# 8month old puppy still dislikes crate.



## LisaNicolle (Jul 16, 2011)

Hello,
Me & my husband have a 8 month old Siberian husky. She is the center of our world. We have owned her since 9 weeks. She is not aloud on couches & only aloud on the bed when she is invited up by us. Crate training has been a blessing for potty training. She never pee's or poo's in her kennel. She is very smart dog, & we have trained her very well. She graduated with 108/100 in her puppy class & 107/100 in her beginner class.*
My only concern is she still very much dislikes her kennel. Me & my husband both work during the day, but work close enough that we come home for lunch. So the most during the weekdays she is locked up is 4 hours at a time. But we know she is fine to be left alone longer.*
Every night before "bedtime" (she knows this word & runs the other direction) we have to gently hold her by the collar & guild her up the stairs because she won't even go upstairs because she knows!*
We try to cuddle her in our bed before we put her in at night, but we still have to guide her in with cookies (which only work some time) or by leading her with her collar.*

We introduced her to the kennel the way our dog trainer told us to, always making it a pleasant experience & lots of cookies! When she was only 8-13 weeks approx. she would cry & scream!!!! When ever she was in her kennel.. Huskies are the worst for crying!!! But she quickly realized the kennel would get pushed out of our bedroom when she cried, so that behavior stopped when she got older. But she still hates her kennel.. I really just want her to go in it on her own.*
Will she grow out of this behavior? Will she realize that its going to happen any way & stop fighting it?


----------



## a7dk (Mar 30, 2011)

My dog wasn't a huge fan of his crate when we first got him (about a year old at the time and we think he had spent a lot of time caged in a shelter before the rescue got him) but he doesn't mind it now. We started by leaving the door open and sitting next to the crate. When he would come to be near us (which he always does...this may present a problem if your puppy isn't so clingy) we would throw treats in and jsut sit with him with the door open for a few minutes. Then we would close the door (just for a few seconds at first - stop before she starts crying!) and progressively make it longer.

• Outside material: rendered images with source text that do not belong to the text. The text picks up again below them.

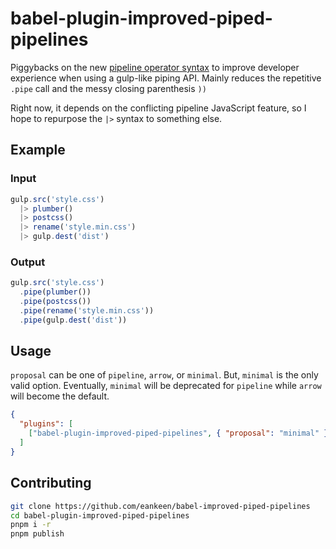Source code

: # babel-plugin-improved-piped-pipelines

Piggybacks on the new [pipeline operator syntax](https://github.com/tc39/proposal-pipeline-operator) to improve developer experience when using a gulp-like piping API. Mainly reduces the repetitive `.pipe` call and the messy closing parenthesis `))`

Right now, it depends on the conflicting pipeline JavaScript feature, so I hope to repurpose the `|>` syntax to something else.

## Example

### Input

```js
gulp.src('style.css')
  |> plumber()
  |> postcss()
  |> rename('style.min.css')
  |> gulp.dest('dist')
```

### Output

```js
gulp.src('style.css')
  .pipe(plumber())
  .pipe(postcss())
  .pipe(rename('style.min.css'))
  .pipe(gulp.dest('dist'))
```

## Usage

`proposal` can be one of `pipeline`, `arrow`, or `minimal`. But, `minimal` is the only valid option. Eventually, `minimal` will be deprecated for `pipeline` while `arrow` will become the default.

```json
{
  "plugins": [
    ["babel-plugin-improved-piped-pipelines", { "proposal": "minimal" }]
  ]
}
```

## Contributing

```sh
git clone https://github.com/eankeen/babel-improved-piped-pipelines
cd babel-plugin-improved-piped-pipelines
pnpm i -r
pnpm publish
```
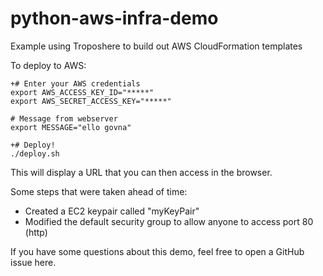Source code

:# python-aws-infra-demo
Example using Troposhere to build out AWS CloudFormation templates

To deploy to AWS:
```
+# Enter your AWS credentials
export AWS_ACCESS_KEY_ID="*****"
export AWS_SECRET_ACCESS_KEY="*****"

# Message from webserver
export MESSAGE="ello govna"

+# Deploy!
./deploy.sh
```

This will display a URL that you can then access in the browser.

Some steps that were taken ahead of time:

- Created a EC2 keypair called "myKeyPair"
- Modified the default security group to allow anyone to access port 80 (http)

If you have some questions about this demo, feel free to open a GitHub issue here.


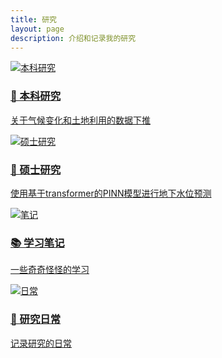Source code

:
 ```yaml
---
title: 研究
layout: page
description: 介绍和记录我的研究
---
```


<div class="cards">

  <div class="card">
    <a href="/categories/research/undergraduatethesis/">
      <img src="/images/travel.jpg" alt="本科研究">
      <div class="card-body">
        <h3>📕 本科研究</h3>
        <p>关于气候变化和土地利用的数据下推</p>
      </div>
    </a>
  </div>

  <div class="card">
    <a href="/categories/research/graduatethesis/">
      <img src="/images/boardgame.png" alt="硕士研究">
      <div class="card-body">
        <h3>📗 硕士研究</h3>
        <p>使用基于transformer的PINN模型进行地下水位预测</p>
      </div>
    </a>
  </div>

  <div class="card">
    <a href="/categories/research/notes/">
      <img src="/images/studynotes.png" alt="笔记">
      <div class="card-body">
        <h3>📚 学习笔记</h3>
        <p>一些奇奇怪怪的学习</p>
      </div>
    </a>
  </div>

  <div class="card">
    <a href="/categories/research/researchrecord/">
      <img src="/images/life.png" alt="日常">
      <div class="card-body">
        <h3>🌿 研究日常</h3>
        <p>记录研究的日常</p>
      </div>
    </a>
  </div>

</div>
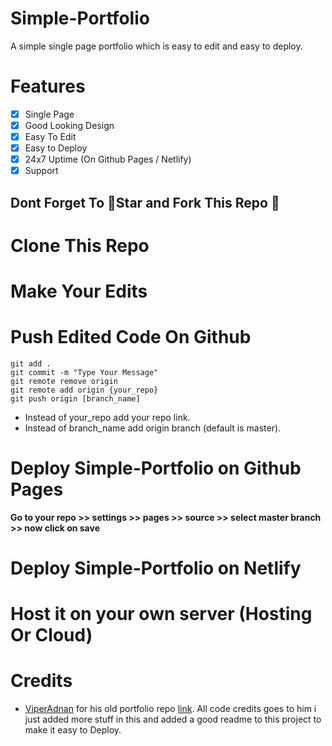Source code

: # Simple-Portfolio

A simple single page portfolio which is easy to edit and easy to deploy.

# Features

-   [x] Single Page
-   [x] Good Looking Design
-   [x] Easy To Edit
-   [x] Easy to Deploy
-   [x] 24x7 Uptime (On Github Pages / Netlify)
-   [x] Support

## Dont Forget To 🌟Star and Fork This Repo 💙

# Clone This Repo

# Make Your Edits

# Push Edited Code On Github

```
git add .
git commit -m "Type Your Message"
git remote remove origin
git remote add origin {your_repo}
git push origin [branch_name]
```

-   Instead of your_repo add your repo link.
-   Instead of branch_name add origin branch (default is master).

# Deploy Simple-Portfolio on Github Pages

**Go to your repo >> settings >> pages >> source >> select master branch >> now click on save**

# Deploy Simple-Portfolio on Netlify

# Host it on your own server (Hosting Or Cloud)

# Credits

-   [ViperAdnan](https://github.com/viperadnan-git) for his old portfolio repo [link](https://github.com/viperadnan-git/viperadnan-git.github.io/releases/tag/v1.0.0). All code credits goes to him i just added more stuff in this and added a good readme to this project to make it easy to Deploy.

At night, he gets a special treat in his crate - in our case it's a frozen stuffed kong. We soak his kibble in water or broth until it gets a little mushy, then mix it with yogurt or peanut butter and freeze it till it's rock solid. This is a special thing that he always gets when he's in his crate and NEVER gets otherwise. This has worked very well. So well, in fact, that he now goes straight back there when he gets tired at bedtime. We turn off the TV around 11 or so, and he just gets up and walks to his crate b/c he knows its bedtime.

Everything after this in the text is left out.